> **Data supplied**

■ ■ ■ ■ ■ ■ ■

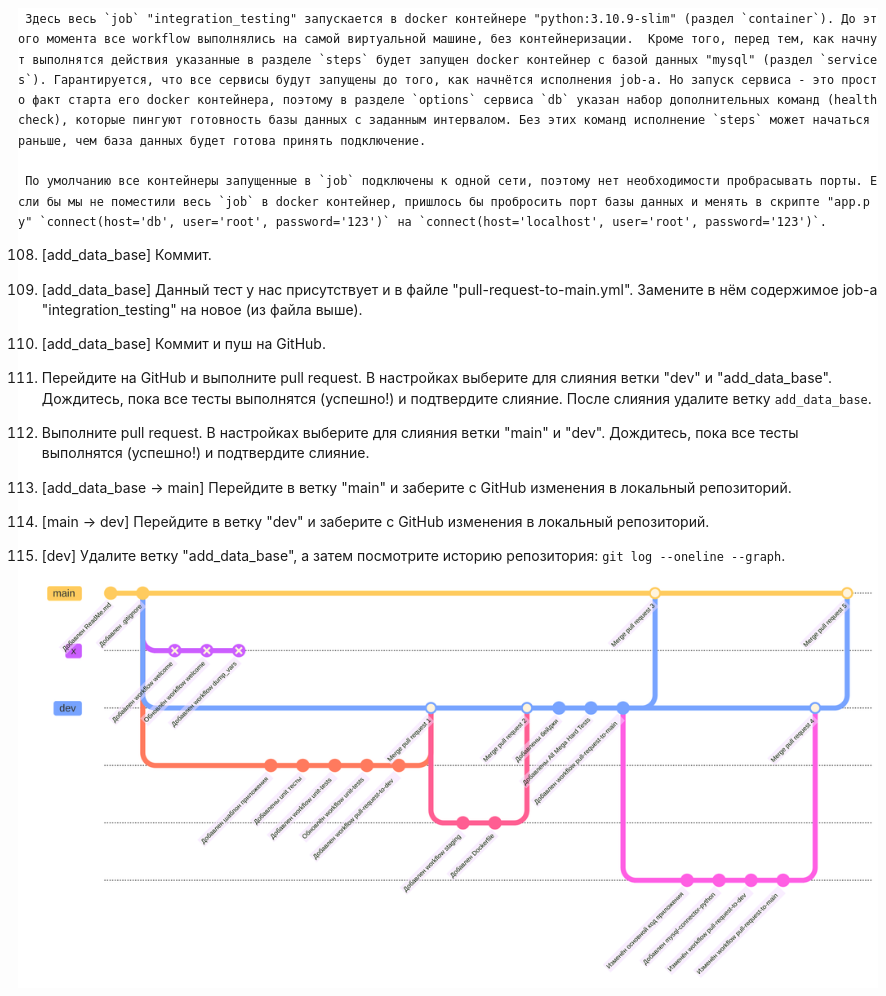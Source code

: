      Здесь весь `job` "integration_testing" запускается в docker контейнере "python:3.10.9-slim" (раздел `container`). До этого момента все workflow выполнялись на самой виртуальной машине, без контейнеризации.  Кроме того, перед тем, как начнут выполнятся действия указанные в разделе `steps` будет запущен docker контейнер с базой данных "mysql" (раздел `services`). Гарантируется, что все сервисы будут запущены до того, как начнётся исполнения job-а. Но запуск сервиса - это просто факт старта его docker контейнера, поэтому в разделе `options` сервиса `db` указан набор дополнительных команд (health check), которые пингуют готовность базы данных с заданным интервалом. Без этих команд исполнение `steps` может начаться раньше, чем база данных будет готова принять подключение.  

     По умолчанию все контейнеры запущенные в `job` подключены к одной сети, поэтому нет необходимости пробрасывать порты. Если бы мы не поместили весь `job` в docker контейнер, пришлось бы пробросить порт базы данных и менять в скрипте "app.py" `connect(host='db', user='root', password='123')` на `connect(host='localhost', user='root', password='123')`.

108. [add_data_base] Коммит.

109. [add_data_base] Данный тест у нас присутствует и в файле "pull-request-to-main.yml". Замените в нём содержимое job-a "integration_testing" на новое (из файла выше).

110. [add_data_base] Коммит и пуш на GitHub.

111. Перейдите на GitHub и выполните pull request. В настройках выберите для слияния ветки "dev" и "add_data_base". Дождитесь, пока все тесты выполнятся (успешно!) и подтвердите слияние. После слияния удалите ветку `add_data_base`.

112. Выполните pull request. В настройках выберите для слияния ветки "main" и "dev". Дождитесь, пока все тесты выполнятся (успешно!) и подтвердите слияние.

113. [add_data_base -> main] Перейдите в ветку "main" и заберите с GitHub изменения в локальный репозиторий.

114. [main -> dev] Перейдите в ветку "dev" и заберите с GitHub изменения в локальный репозиторий.

115. [dev] Удалите ветку "add_data_base", а затем посмотрите историю репозитория: `git log --oneline --graph`.

     ![](./task_05.1_img/end_tree.svg)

■ ■ ■ ■ ■ ■ ■

> **What you need to do**
Set the entire listing down again, exact in every line, without any pictures.

> **Solved exercise**
Source code

:      Здесь весь `job` "integration_testing" запускается в docker контейнере "python:3.10.9-slim" (раздел `container`). До этого момента все workflow выполнялись на самой виртуальной машине, без контейнеризации.  Кроме того, перед тем, как начнут выполнятся действия указанные в разделе `steps` будет запущен docker контейнер с базой данных "mysql" (раздел `services`). Гарантируется, что все сервисы будут запущены до того, как начнётся исполнения job-а. Но запуск сервиса - это просто факт старта его docker контейнера, поэтому в разделе `options` сервиса `db` указан набор дополнительных команд (health check), которые пингуют готовность базы данных с заданным интервалом. Без этих команд исполнение `steps` может начаться раньше, чем база данных будет готова принять подключение.  

     По умолчанию все контейнеры запущенные в `job` подключены к одной сети, поэтому нет необходимости пробрасывать порты. Если бы мы не поместили весь `job` в docker контейнер, пришлось бы пробросить порт базы данных и менять в скрипте "app.py" `connect(host='db', user='root', password='123')` на `connect(host='localhost', user='root', password='123')`.

108. [add_data_base] Коммит.

109. [add_data_base] Данный тест у нас присутствует и в файле "pull-request-to-main.yml". Замените в нём содержимое job-a "integration_testing" на новое (из файла выше).

110. [add_data_base] Коммит и пуш на GitHub.

111. Перейдите на GitHub и выполните pull request. В настройках выберите для слияния ветки "dev" и "add_data_base". Дождитесь, пока все тесты выполнятся (успешно!) и подтвердите слияние. После слияния удалите ветку `add_data_base`.

112. Выполните pull request. В настройках выберите для слияния ветки "main" и "dev". Дождитесь, пока все тесты выполнятся (успешно!) и подтвердите слияние.

113. [add_data_base -> main] Перейдите в ветку "main" и заберите с GitHub изменения в локальный репозиторий.

114. [main -> dev] Перейдите в ветку "dev" и заберите с GitHub изменения в локальный репозиторий.

115. [dev] Удалите ветку "add_data_base", а затем посмотрите историю репозитория: `git log --oneline --graph`.

     ![](./task_05.1_img/end_tree.svg)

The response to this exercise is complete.